The columns are labelled by the index of the sample point (we need to do this as otherwise the column labels get confused): since Monitor samples each experiment at the time time points, we could instead use the experimental times as column labels if we wanted. by changing the renaming. But there’s a problem: although all the samples happen at the same times, some experimental runs are longer than others. We therefore need to extract the sample points of the longest experimental run, and use these as column labels. Shorter runs will then get NaN (“not a number”) values for times that they didn’t sample, and this won’t affect any statistics we compute later. The incantation to do this is:

ts = df.loc[(df[Monitor.OBSERVATIONS].apply(len) == df[Monitor.OBSERVATIONS].apply(len).max())].iloc[0][Monitor.OBSERVATIONS]

(The outer df.loc[] extracts all the rows for which the length of the Monitor.OBSERVATIONS column matches the maximum length, and then uses .iloc[0] to extract the first such row – there might be several, but by definition they’ll all be the same – and returns its values.) We can use these for renaming if we want to:

infecteds = DataFrame(tss.values.tolist(), columns=ts)
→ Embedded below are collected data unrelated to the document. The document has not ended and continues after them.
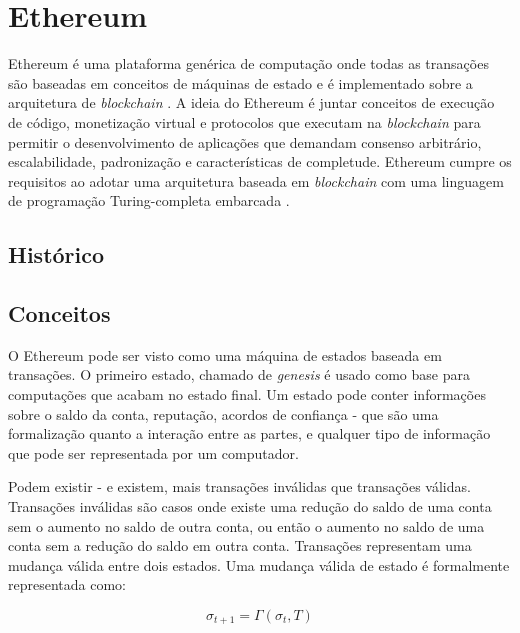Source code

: \documentclass[tcc,capa]{texufpel}
\begin{document}
        

\newpage
\section{Ethereum}

    Ethereum é uma plataforma genérica de computação onde todas as transações são baseadas em conceitos de máquinas de estado e é implementado sobre a arquitetura de \textit{blockchain} \cite{wood2014ethereum}. A ideia do Ethereum é juntar conceitos de execução de código, monetização virtual e protocolos que executam na \textit{blockchain} para permitir o desenvolvimento de aplicações que demandam consenso arbitrário, escalabilidade, padronização e características de completude. Ethereum cumpre os requisitos ao adotar uma arquitetura baseada em \textit{blockchain} com uma linguagem de programação Turing-completa embarcada \cite{buterin2014next}.

	\subsection{Histórico}
	
	

	\subsection{Conceitos}
	
	    O Ethereum pode ser visto como uma máquina de estados baseada em transações. O primeiro estado, chamado de \textit{genesis} é usado como base para computações que acabam no estado final. Um estado pode conter informações sobre o saldo da conta, reputação, acordos de confiança - que são uma formalização quanto a interação entre as partes, e qualquer tipo de informação que pode ser representada por um computador.
	    
	    Podem existir - e existem, mais transações inválidas que transações válidas. Transações inválidas são casos onde existe uma redução do saldo de uma conta sem o aumento no saldo de outra conta, ou então o aumento no saldo de uma conta sem a redução do saldo em outra conta. Transações representam uma mudança válida entre dois estados. Uma mudança válida de estado é formalmente representada como:
	    
	    \begin{equation}
	        \sigma_{t+1} = \Gamma(\sigma_t, T)
	    \end{equation}
	    
\end{document}
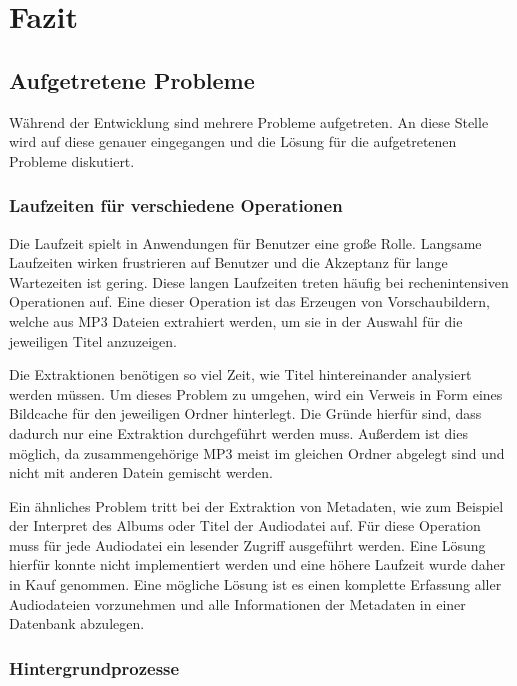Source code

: \section{Fazit}

\subsection{Aufgetretene Probleme}

Während der Entwicklung sind mehrere Probleme aufgetreten. An diese Stelle wird auf diese genauer eingegangen und die Lösung für die aufgetretenen Probleme diskutiert.

\subsubsection{Laufzeiten für verschiedene Operationen}

Die Laufzeit spielt in Anwendungen für Benutzer eine große Rolle. Langsame Laufzeiten wirken frustrieren auf Benutzer und die Akzeptanz für lange Wartezeiten ist gering. Diese langen Laufzeiten treten häufig bei rechenintensiven Operationen auf. Eine dieser Operation ist das Erzeugen von Vorschaubildern, welche aus MP3 Dateien extrahiert werden, um sie in der Auswahl für die jeweiligen Titel anzuzeigen.

Die Extraktionen benötigen so viel Zeit, wie Titel hintereinander analysiert werden müssen. Um dieses Problem zu umgehen, wird ein Verweis in Form eines Bildcache für den jeweiligen Ordner hinterlegt. Die Gründe hierfür sind, dass dadurch nur eine Extraktion durchgeführt werden muss. Außerdem ist dies möglich, da zusammengehörige MP3 meist im gleichen Ordner abgelegt sind und nicht mit anderen Datein gemischt werden.

Ein ähnliches Problem tritt bei der Extraktion von Metadaten, wie zum Beispiel der Interpret des Albums oder Titel der Audiodatei auf. Für diese Operation muss für jede Audiodatei ein lesender Zugriff ausgeführt werden. Eine Lösung hierfür konnte nicht implementiert werden und eine höhere Laufzeit wurde daher in Kauf genommen. Eine mögliche Lösung ist es einen komplette Erfassung aller Audiodateien vorzunehmen und alle Informationen der Metadaten in einer Datenbank abzulegen.

\subsubsection{Hintergrundprozesse}

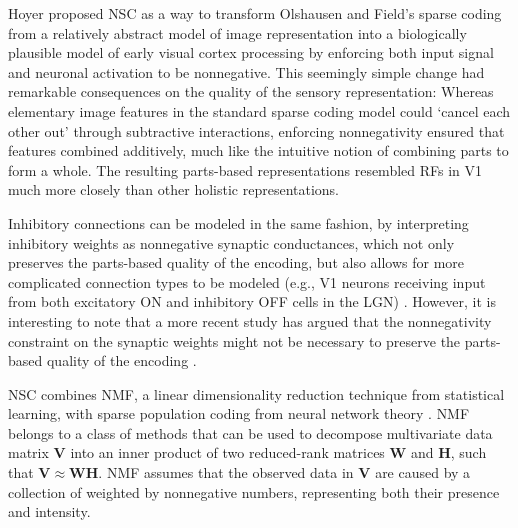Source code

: Hoyer \cite{Hoyer2002,Hoyer2003} proposed \ac{NSC} as a way 
to transform Olshausen and Field's sparse coding 
from a relatively abstract model of image representation 
into a biologically plausible model of early visual cortex processing
by enforcing both input signal and neuronal activation to be nonnegative.
This seemingly simple change had remarkable consequences on the quality of the
sensory representation:
Whereas elementary image features in the standard sparse coding model could
`cancel each other out' through subtractive interactions,
enforcing nonnegativity ensured that features combined additively,
much like the intuitive notion of combining parts to form a whole.
The resulting parts-based representations resembled \acp{RF} in \ac{V1} 
much more closely than other holistic representations.

Inhibitory connections can be modeled in the same fashion,
by interpreting inhibitory weights as nonnegative synaptic conductances,
which not only
preserves the parts-based quality of the encoding,
but also allows for more complicated connection types to be modeled
(e.g., \ac{V1} neurons receiving input from both excitatory ON
and inhibitory OFF cells in the \ac{LGN})
\cite{Hoyer2003}.
However, it is interesting to note that a more recent study has argued
that the nonnegativity constraint on the
synaptic weights might not be necessary to preserve the parts-based quality of
the encoding \cite{Liu2017}.


\Ac{NSC} combines \ac{NMF}, a linear dimensionality reduction technique from statistical learning, with sparse population coding from neural network theory \cite{Hoyer2002,EggertKorner2004}.
\Ac{NMF} belongs to a class of methods that can be used to decompose multivariate data matrix \textbf{V} into an inner product of two reduced-rank matrices \textbf{W} and \textbf{H}, such that $\mathbf{V} \approx \mathbf{WH}$. \Ac{NMF} assumes that the observed data in \textbf{V} are caused by a collection of 
weighted by nonnegative numbers, representing both their presence and intensity.

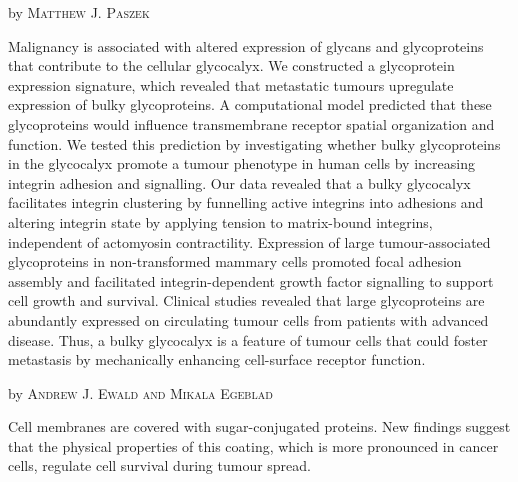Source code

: \documentclass[10pt,a4paper]{article}
\newcommand{\NewsItem}[1]{ %
\usefont{T1}{fvs}{n}{n} %
\vspace{24pt}\large #1\vspace{3pt} %
\par \normalsize \normalfont}
\newcommand{\NewsAuthor}[1]{ %
\hfill by \textsc{#1} \vspace{20pt} %
\par \normalfont}
\begin{document}
\begin{multicols}{2} %


\NewsItem{{\color{hugoteal}{The cancer glycocalyx mechanically primes integrin-mediated growth and survival}}}
\NewsAuthor{Matthew J. Paszek}

Malignancy is associated with altered expression of glycans and glycoproteins that contribute to the cellular glycocalyx.
We constructed a glycoprotein expression signature, which revealed that metastatic tumours upregulate expression of bulky glycoproteins.
A computational model predicted that these glycoproteins would influence transmembrane receptor spatial organization and function.
We tested this prediction by investigating whether bulky glycoproteins in the glycocalyx promote a tumour phenotype in human cells by increasing integrin adhesion and signalling.
Our data revealed that a bulky glycocalyx facilitates integrin clustering by funnelling active integrins into adhesions and altering integrin state by applying tension to matrix-bound integrins, independent of actomyosin contractility.
Expression of large tumour-associated glycoproteins in non-transformed mammary cells promoted focal adhesion assembly and facilitated integrin-dependent growth factor signalling to support cell growth and survival.
Clinical studies revealed that large glycoproteins are abundantly expressed on circulating tumour cells from patients with advanced disease.
Thus, a bulky glycocalyx is a feature of tumour cells that could foster metastasis by mechanically enhancing cell-surface receptor function.\cite{PasDuFRos1406}


\NewsItem{{\color{hugored}{Cancer: Sugar-coated cell signalling}}}
\NewsAuthor{Andrew J. Ewald and Mikala Egeblad}

Cell membranes are covered with sugar-conjugated proteins.
New findings suggest that the physical properties of this coating, which is more pronounced in cancer cells, regulate cell survival during tumour spread.\cite{EwaEge1406}



\end{multicols}
\end{document}
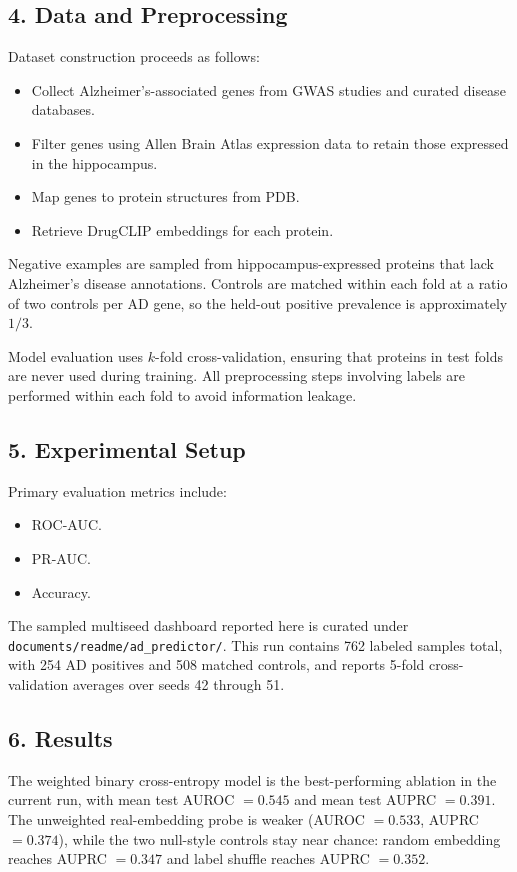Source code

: \documentclass{article}
\begin{document}
\subsection*{4. Data and Preprocessing}
Dataset construction proceeds as follows:
\begin{itemize}
    \item Collect Alzheimer's-associated genes from GWAS studies \cite{disgenet2023,lambert2013} and curated disease databases.
    \item Filter genes using Allen Brain Atlas expression data to retain those expressed in the hippocampus.
    \item Map genes to protein structures from PDB.
    \item Retrieve DrugCLIP embeddings for each protein.
\end{itemize}

Negative examples are sampled from hippocampus-expressed proteins that lack Alzheimer's disease annotations. Controls are matched within each fold at a ratio of two controls per AD gene, so the held-out positive prevalence is approximately $1/3$.

Model evaluation uses $k$-fold cross-validation, ensuring that proteins in test folds are never used during training. All preprocessing steps involving labels are performed within each fold to avoid information leakage.

\subsection*{5. Experimental Setup}
Primary evaluation metrics include:
\begin{itemize}
    \item ROC-AUC.
    \item PR-AUC.
    \item Accuracy.
\end{itemize}

The sampled multiseed dashboard reported here is curated under \texttt{documents/readme/ad\_predictor/}. This run contains 762 labeled samples total, with 254 AD positives and 508 matched controls, and reports 5-fold cross-validation averages over seeds 42 through 51.

\subsection*{6. Results}
The weighted binary cross-entropy model is the best-performing ablation in the current run, with mean test AUROC $= 0.545$ and mean test AUPRC $= 0.391$. The unweighted real-embedding probe is weaker (AUROC $= 0.533$, AUPRC $= 0.374$), while the two null-style controls stay near chance: random embedding reaches AUPRC $= 0.347$ and label shuffle reaches AUPRC $= 0.352$.
\end{document}
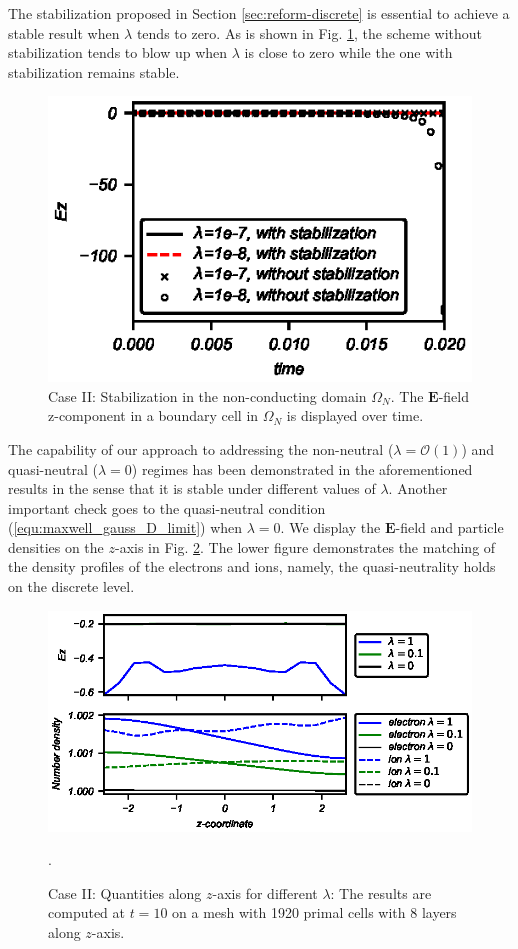\documentclass{article}
\begin{document}
The stabilization proposed in Section \ref{sec:reform-discrete} is essential to achieve a stable result when $\lambda$ tends to zero. As is shown in Fig. \ref{fig:stabilization_comparison}, the scheme without stabilization tends to blow up when $\lambda$ is close to zero while the one with stabilization remains stable. 
\begin{figure}
    \centering
    \includegraphics{stabilizationComparision_stepVoltage.eps}
    \caption{Case II: Stabilization in the non-conducting domain $\Omega_N$. The $\mathbf{E}$-field z-component in a boundary cell in $\Omega_N$ is displayed over time. }
    \label{fig:stabilization_comparison}
\end{figure}

The capability of our approach to addressing the non-neutral ($\lambda = \mathcal{O}(1)$) and quasi-neutral ($\lambda = 0$) regimes has been demonstrated in the aforementioned results in the sense that it is stable under different values of $\lambda$. Another important check goes to the quasi-neutral condition (\ref{equ:maxwell_gauss_D_limit}) when $\lambda = 0$. We display the $\mathbf{E}$-field and particle densities on the $z$-axis in Fig. \ref{fig:zaxis-data_vs_z-T_10}. The lower figure demonstrates the matching of the density profiles of the electrons and ions, namely, the quasi-neutrality holds on the discrete level.

\begin{figure}
    \centering
    \includegraphics{data-vs-z_stepVoltage.eps}
    \caption{Case II: Quantities along $z$-axis for different $\lambda$: The results are computed at $t = 10$ on a mesh with 1920 primal cells with 8 layers along $z$-axis.}.
    \label{fig:zaxis-data_vs_z-T_10}
\end{figure}
\end{document}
We’ll also use this time series for the x-axis ticks on the plot.

Putting it all together we can, for example, generate a plot of the means and error bars of the size of a compartment over time, taken across a range of experiments. We’ll create this plot across a short range and space-out the samples to make a clearer plot, and use seaborn to tweak the presentation style.

import matplotlib
import matplotlib.pyplot as plt
import seaborn
matplotlib.style.use('seaborn')

fig = plt.figure(figsize=(7, 5))

maxt = 5000
step = 200

df = lab.dataframe()
ts = df.loc[(df[Monitor.OBSERVATIONS].apply(len) == df[Monitor.OBSERVATIONS].apply(len).max())].iloc[0][Monitor.OBSERVATIONS]
infecteds = DataFrame(df[Monitor.timeSeriesForLocus(SIR.INFECTED)].values.tolist()).rename(columns=lambda i: ts[i])

# compute the mean and standard error of the time series using pandas
infectedMeans = list(infecteds.mean())
infectedErrors = list(infecteds.std())

# plot the mean with error bars
plt.errorbar(ts[:maxt:step], [I / N for I in infectedMeans[:maxt:step]],
             yerr=[e / N for e in infectedErrors[:maxt:step]],
             color='blue', marker='.',
             ecolor='red', capsize=2)

plt.ylabel('$I(t)$')
plt.xlabel('$t$')
plt.title(f'Mean infected fraction of population over time (with error bars)\n$(N = {N}, \\langle k \\rangle = {kmean})$')

_ = plt.show()

This is just one choice of plotting style, of course: some people prefer to plot the raw data rather than just summary statistics. We can do this too, using the raw exploded data as well as the summaries:

fig = plt.figure(figsize=(7, 5))

# plot the raw data time series
for i in range(len(infecteds)):
    cs = list(infecteds.iloc[i])
    plt.scatter(ts[:maxt:step], [I / N for I in cs[:maxt:step]],
                color='lightblue', marker='.',                # raw data in a light shade
                label='raw' if i == 0 else None)              # only one label for all the raw plots

# plot the mean on top
plt.plot(ts[:maxt:step], [I / N for I in infectedMeans[:maxt:step]],
         color='blue', marker='.',                            # mean in a darker shade
         label='mean')

plt.ylabel('$I(t)$')
plt.xlabel('$t$')
plt.title(f'Mean infected fraction of population over time (with raw data)\n$(N = {N}, \\langle k \\rangle = {kmean})$')

_ = plt.show()

This has the advantage of showing any outliers in the raw data that the summary statistics will mask. This can be important when interpreting the data.